Suppose a firm produces output using the technology Q=K1/3 L2/3 Find

a. The long run cost function
b. The short run cost function if capital is stuck at 10 units.
c. The profit maximizing level of output as a function of the price of the good, wages, rental rate on capital, the amount of capital, and some other numbers.

To find the long-run and short-run cost functions, we need to understand the relationship between inputs and outputs in the production function Q = K^(1/3) * L^(2/3).

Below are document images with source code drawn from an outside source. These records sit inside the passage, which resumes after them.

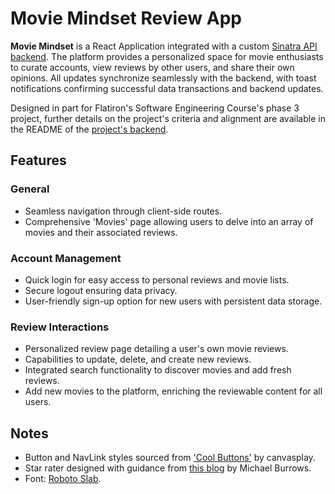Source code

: # **Movie Mindset Review App**

**Movie Mindset** is a React Application integrated with a custom [Sinatra API backend](https://github.com/goose20090/phase-3-project-backend). The platform provides a personalized space for movie enthusiasts to curate accounts, view reviews by other users, and share their own opinions. All updates synchronize seamlessly with the backend, with toast notifications confirming successful data transactions and backend updates.

Designed in part for Flatiron's Software Engineering Course's phase 3 project, further details on the project's criteria and alignment are available in the README of the [project's backend](https://github.com/goose20090/phase-3-project-backend).

## **Features**

### **General**
- Seamless navigation through client-side routes.
- Comprehensive 'Movies' page allowing users to delve into an array of movies and their associated reviews.

### **Account Management**
- Quick login for easy access to personal reviews and movie lists.
- Secure logout ensuring data privacy.
- User-friendly sign-up option for new users with persistent data storage.

### **Review Interactions**
- Personalized review page detailing a user's own movie reviews.
- Capabilities to update, delete, and create new reviews.
- Integrated search functionality to discover movies and add fresh reviews.
- Add new movies to the platform, enriching the reviewable content for all users.

## **Notes**
- Button and NavLink styles sourced from ['Cool Buttons'](https://codepen.io/canvasplay/pen/WXWobd) by canvasplay.
- Star rater designed with guidance from [this blog](https://dev.to/michaelburrows/create-a-custom-react-star-rating-component-5o6) by Michael Burrows.
- Font: [Roboto Slab](https://fonts.google.com/specimen/Roboto+Slab).
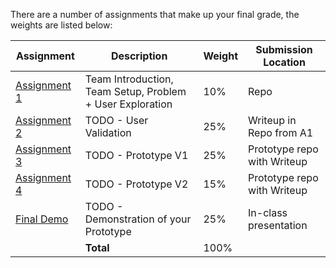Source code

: There are a number of assignments that make up your final grade, the weights are listed below:

| Assignment | Description | Weight | Submission Location |
| --- | --- | --- | --- |
| [Assignment 1](a1.md) | Team Introduction, Team Setup, Problem + User Exploration | 10% | Repo |
| [Assignment 2](#) | TODO - User Validation | 25% | Writeup in Repo from A1 |
| [Assignment 3](#) | TODO - Prototype V1 | 25% | Prototype repo with Writeup |
| [Assignment 4](#) | TODO - Prototype V2 | 15% | Prototype repo with Writeup |
| [Final Demo](#) | TODO - Demonstration of your Prototype | 25% | In-class presentation |
| | **Total** | 100% | |
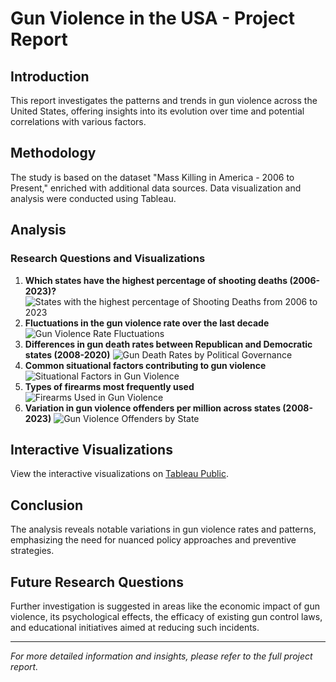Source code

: # Gun Violence in the USA - Project Report

## Introduction
This report investigates the patterns and trends in gun violence across the United States, offering insights into its evolution over time and potential correlations with various factors.

## Methodology
The study is based on the dataset "Mass Killing in America - 2006 to Present," enriched with additional data sources. Data visualization and analysis were conducted using Tableau.

## Analysis

### Research Questions and Visualizations
1. **Which states have the highest percentage of shooting deaths (2006-2023)?**
   ![States with the highest percentage of Shooting Deaths from 2006 to 2023](https://i.imgur.com/burOwJv.png)
2. **Fluctuations in the gun violence rate over the last decade**
   ![Gun Violence Rate Fluctuations](https://i.imgur.com/XQXOsbm.png)
3. **Differences in gun death rates between Republican and Democratic states (2008-2020)**
   ![Gun Death Rates by Political Governance](https://i.imgur.com/Rknz4OA.png)
4. **Common situational factors contributing to gun violence**
   ![Situational Factors in Gun Violence](https://i.imgur.com/TNabnae.png)
5. **Types of firearms most frequently used**
   ![Firearms Used in Gun Violence](https://i.imgur.com/SAYcK1R.png)
6. **Variation in gun violence offenders per million across states (2008-2023)**
   ![Gun Violence Offenders by State](https://i.imgur.com/8BQLCnm.png)

## Interactive Visualizations
View the interactive visualizations on [Tableau Public](https://public.tableau.com/app/profile/venkata.sai.gagan.deep.alusuri/viz/Final_Project_VSGDA/Dashboard2).

## Conclusion
The analysis reveals notable variations in gun violence rates and patterns, emphasizing the need for nuanced policy approaches and preventive strategies.

## Future Research Questions
Further investigation is suggested in areas like the economic impact of gun violence, its psychological effects, the efficacy of existing gun control laws, and educational initiatives aimed at reducing such incidents.

---

*For more detailed information and insights, please refer to the full project report.*
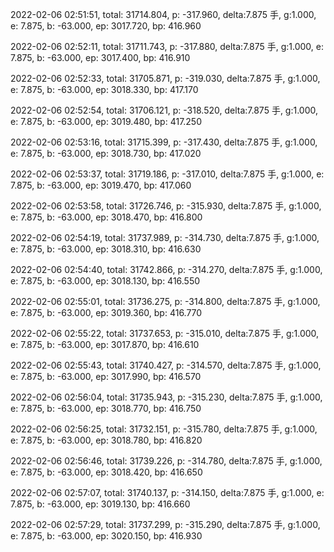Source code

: 2022-02-06 02:51:51, total: 31714.804, p: -317.960, delta:7.875 手, g:1.000, e: 7.875, b: -63.000, ep: 3017.720, bp: 416.960

2022-02-06 02:52:11, total: 31711.743, p: -317.880, delta:7.875 手, g:1.000, e: 7.875, b: -63.000, ep: 3017.400, bp: 416.910

2022-02-06 02:52:33, total: 31705.871, p: -319.030, delta:7.875 手, g:1.000, e: 7.875, b: -63.000, ep: 3018.330, bp: 417.170

2022-02-06 02:52:54, total: 31706.121, p: -318.520, delta:7.875 手, g:1.000, e: 7.875, b: -63.000, ep: 3019.480, bp: 417.250

2022-02-06 02:53:16, total: 31715.399, p: -317.430, delta:7.875 手, g:1.000, e: 7.875, b: -63.000, ep: 3018.730, bp: 417.020

2022-02-06 02:53:37, total: 31719.186, p: -317.010, delta:7.875 手, g:1.000, e: 7.875, b: -63.000, ep: 3019.470, bp: 417.060

2022-02-06 02:53:58, total: 31726.746, p: -315.930, delta:7.875 手, g:1.000, e: 7.875, b: -63.000, ep: 3018.470, bp: 416.800

2022-02-06 02:54:19, total: 31737.989, p: -314.730, delta:7.875 手, g:1.000, e: 7.875, b: -63.000, ep: 3018.310, bp: 416.630

2022-02-06 02:54:40, total: 31742.866, p: -314.270, delta:7.875 手, g:1.000, e: 7.875, b: -63.000, ep: 3018.130, bp: 416.550

2022-02-06 02:55:01, total: 31736.275, p: -314.800, delta:7.875 手, g:1.000, e: 7.875, b: -63.000, ep: 3019.360, bp: 416.770

2022-02-06 02:55:22, total: 31737.653, p: -315.010, delta:7.875 手, g:1.000, e: 7.875, b: -63.000, ep: 3017.870, bp: 416.610

2022-02-06 02:55:43, total: 31740.427, p: -314.570, delta:7.875 手, g:1.000, e: 7.875, b: -63.000, ep: 3017.990, bp: 416.570

2022-02-06 02:56:04, total: 31735.943, p: -315.230, delta:7.875 手, g:1.000, e: 7.875, b: -63.000, ep: 3018.770, bp: 416.750

2022-02-06 02:56:25, total: 31732.151, p: -315.780, delta:7.875 手, g:1.000, e: 7.875, b: -63.000, ep: 3018.780, bp: 416.820

2022-02-06 02:56:46, total: 31739.226, p: -314.780, delta:7.875 手, g:1.000, e: 7.875, b: -63.000, ep: 3018.420, bp: 416.650

2022-02-06 02:57:07, total: 31740.137, p: -314.150, delta:7.875 手, g:1.000, e: 7.875, b: -63.000, ep: 3019.130, bp: 416.660

2022-02-06 02:57:29, total: 31737.299, p: -315.290, delta:7.875 手, g:1.000, e: 7.875, b: -63.000, ep: 3020.150, bp: 416.930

a. Long-run cost function:
In the long run, both capital (K) and labor (L) are variable inputs. To minimize cost, the firm chooses the combination of inputs that produces a desired level of output (Q) at the lowest cost. The cost function represents the minimum cost of producing a given level of output.

To find the long-run cost function, we need to solve for the minimum cost combination of inputs (K and L) that satisfies the production function Q=K^(1/3) * L^(2/3). We can use the concept of isoquants to find the optimal input combination. Isoquants are curves that represent different levels of output with varying combinations of inputs.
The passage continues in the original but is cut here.